The Hilux range is far from small, with an impressive 21 model varieties to choose from. The most basic 2WD double cab version starts at $33,990 all the way up to our test vehicle – the SR5 4WD Cruiser with a cost of $56,990.
Towing assistive features in the Hilux are great with Vehicle Stability Control (VSC), Downhill Assist Control (DAC) and more importantly Trailer Sway Control – this system helps the driver to retain control if the trailer becomes unstable. If trailer sway is detected, the system controls the braking of each wheel while simultaneously reducing engine power output and thereby reducing the vehicles speed until the sway is no longer detected.
|At a glance|
|Model||2018 Toyota Hilux SR5|
|Engine||2.8 Turbo Charged|
|Power||130kW at 3400rpm|
|Towing Capacity Braked||3500kg|
|Towing Capacity Unbraked||750kg|
Connecting the trailer was a breeze with the help of a 7” touchscreen unit, transforming into our reversing camera when required.
The ride quality and stability of the Hilux always felt firm but not uncomfortable, reminiscent of the past Hilux’s we’ve come to know and love. The extra weight on the back seemed to help, as even on rough roads, there wasn’t a lot of jiggling about.
On the hill section of our route, we accelerated from 50km/h to 80km/h at around 3600RPM - not quite the performance we were expecting with 450Nm of torque.

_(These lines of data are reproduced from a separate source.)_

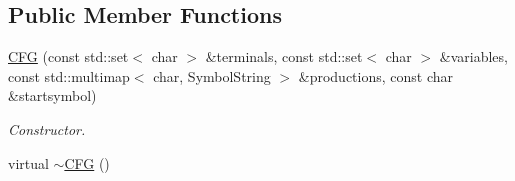 \subsection*{Public Member Functions}
\begin{DoxyCompactItemize}
\item 
\hyperlink{class_c_f_g_a74681f6f1a182d0e754e5db0e9545f5b}{C\-F\-G} (const std\-::set$<$ char $>$ \&terminals, const std\-::set$<$ char $>$ \&variables, const std\-::multimap$<$ char, Symbol\-String $>$ \&productions, const char \&startsymbol)
\begin{DoxyCompactList}\small\item\em Constructor. \end{DoxyCompactList}\item 
\hypertarget{class_c_f_g_a7a9e0feb406099038faea4c67ef31786}{virtual \hyperlink{class_c_f_g_a7a9e0feb406099038faea4c67ef31786}{$\sim$\-C\-F\-G} ()}\label{class_c_f_g_a7a9e0feb406099038faea4c67ef31786}


\end{DoxyCompactItemize}
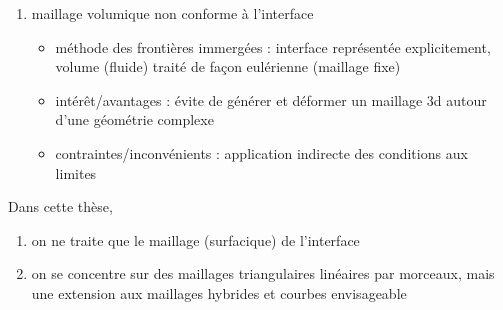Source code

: \begin{enumerate}
	\item maillage volumique non conforme à l’interface
	\begin{itemize}
		\item méthode des frontières immergées \cite{peskin2002, hovnanian2012, wang2012} : interface représentée explicitement, volume (fluide) traité de façon eulérienne (\ie maillage fixe)
		\item intérêt/avantages : évite de générer et déformer un maillage 3d autour d’une géométrie complexe
		\item contraintes/inconvénients : application indirecte des conditions aux limites
	\end{itemize}
\end{enumerate}

Dans cette thèse,
\begin{enumerate}
	\item on ne traite que le maillage (surfacique) de l'interface
	\item on se concentre sur des maillages triangulaires linéaires par morceaux, mais une extension aux maillages hybrides et courbes envisageable
\end{enumerate}






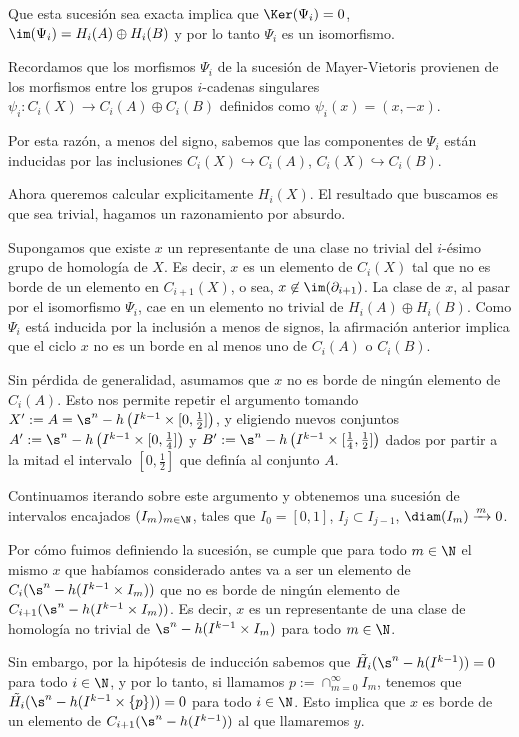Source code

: \begin{dem}
    Que esta sucesión sea exacta implica que $\Ker(\Psi_i)=0$, $\im(\Psi_i) = H_i(A)\oplus H_i(B)$ y por lo tanto $\Psi_i$ es un isomorfismo.

    Recordamos que los morfismos $\Psi_i$ de la sucesión de Mayer-Vietoris provienen de los morfismos entre los grupos $i$-cadenas singulares $\psi_i :C_i(X)\rightarrow C_i(A)\oplus C_i(B)$ definidos como $\psi_i(x)=(x,-x)$. 
        
    Por esta razón, a menos del signo, sabemos que las componentes de $\Psi_i$ están inducidas por las inclusiones $C_i(X)\hookrightarrow C_i(A)$, $C_i(X)\hookrightarrow C_i(B)$.

    Ahora queremos calcular explicitamente $H_i(X)$. El resultado que buscamos es que sea trivial, hagamos un razonamiento por absurdo.

    Supongamos que existe $x$ un representante de una clase no trivial del $i$-ésimo grupo de homología de $X$. Es decir, $x$ es un elemento de $C_i(X)$ tal que no es borde de un elemento en $C_{i+1}(X)$, o sea, $x\not\in\im(\partial_{i+1})$. La clase de $x$, al pasar por el isomorfismo $\Psi_i$, cae en un elemento no trivial de $H_i(A)\oplus H_i(B)$. Como $\Psi_i$ está inducida por la inclusión a menos de signos, la afirmación anterior implica que el ciclo $x$ no es un borde en al menos uno de $C_i(A)$ o $C_i(B)$.

    Sin pérdida de generalidad, asumamos que $x$ no es borde de ningún elemento de $C_i(A)$. Esto nos permite repetir el argumento tomando $X':=A=\s^n - h\left(I^{k-1}\times[0,\frac{1}{2}]\right)$, y eligiendo nuevos conjuntos $A':=\s^n - h\left(I^{k-1}\times[0,\frac{1}{4}]\right)$ y $B':=\s^n - h\left(I^{k-1}\times[\frac{1}{4},\frac{1}{2}]\right)$ dados por partir a la mitad el intervalo $[0,\frac{1}{2}]$ que definía al conjunto $A$. 
    
    Continuamos iterando sobre este argumento y obtenemos una sucesión de intervalos encajados $(I_m)_{m\in\N}$, tales que $I_0=[0,1]$, $I_j\subset I_{j-1}$, $\diam(I_m)\xrightarrow{m}0$.

    Por cómo fuimos definiendo la sucesión, se cumple que para todo $m\in\N$ el mismo $x$ que habíamos considerado antes va a ser un elemento de $C_i(\s^n - h(I^{k-1}\times I_m))$ que no es borde de ningún elemento de $C_{i+1}(\s^n - h(I^{k-1}\times I_m))$. Es decir, $x$ es un representante de una clase de homología no trivial de $\s^n - h(I^{k-1}\times I_m)$ para todo $m\in\N$.

    Sin embargo, por la hipótesis de inducción sabemos que $\tilde{H_i}(\s^n - h(I^{k-1}))=0$ para todo $i\in\N$, y por lo tanto, si llamamos $p:=\cap_{m=0}^\infty I_m$, tenemos que $\tilde{H_i}(\s^n - h(I^{k-1}\times\{p\}))=0$ para todo $i\in\N$. Esto implica que $x$ es borde de un elemento de $C_{i+1}(\s^n - h(I^{k-1}))$ al que llamaremos $y$.


\end{dem}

We also noticed there wasn’t much difference between ‘power’ and ‘normal mode’ whilst towing.
The tranny was smooth and rev-matched well, but it still felt a tad restrictive like many of the other automatics we have tested such as the Holden Colorado or Toyota Highlander.
Overall the Hilux held the road well and cornered confidently with the Haines attached. The four cylinder diesel had enough pick up around the midrange power band, but she certainly isn’t the king when it comes to shear towing grunt.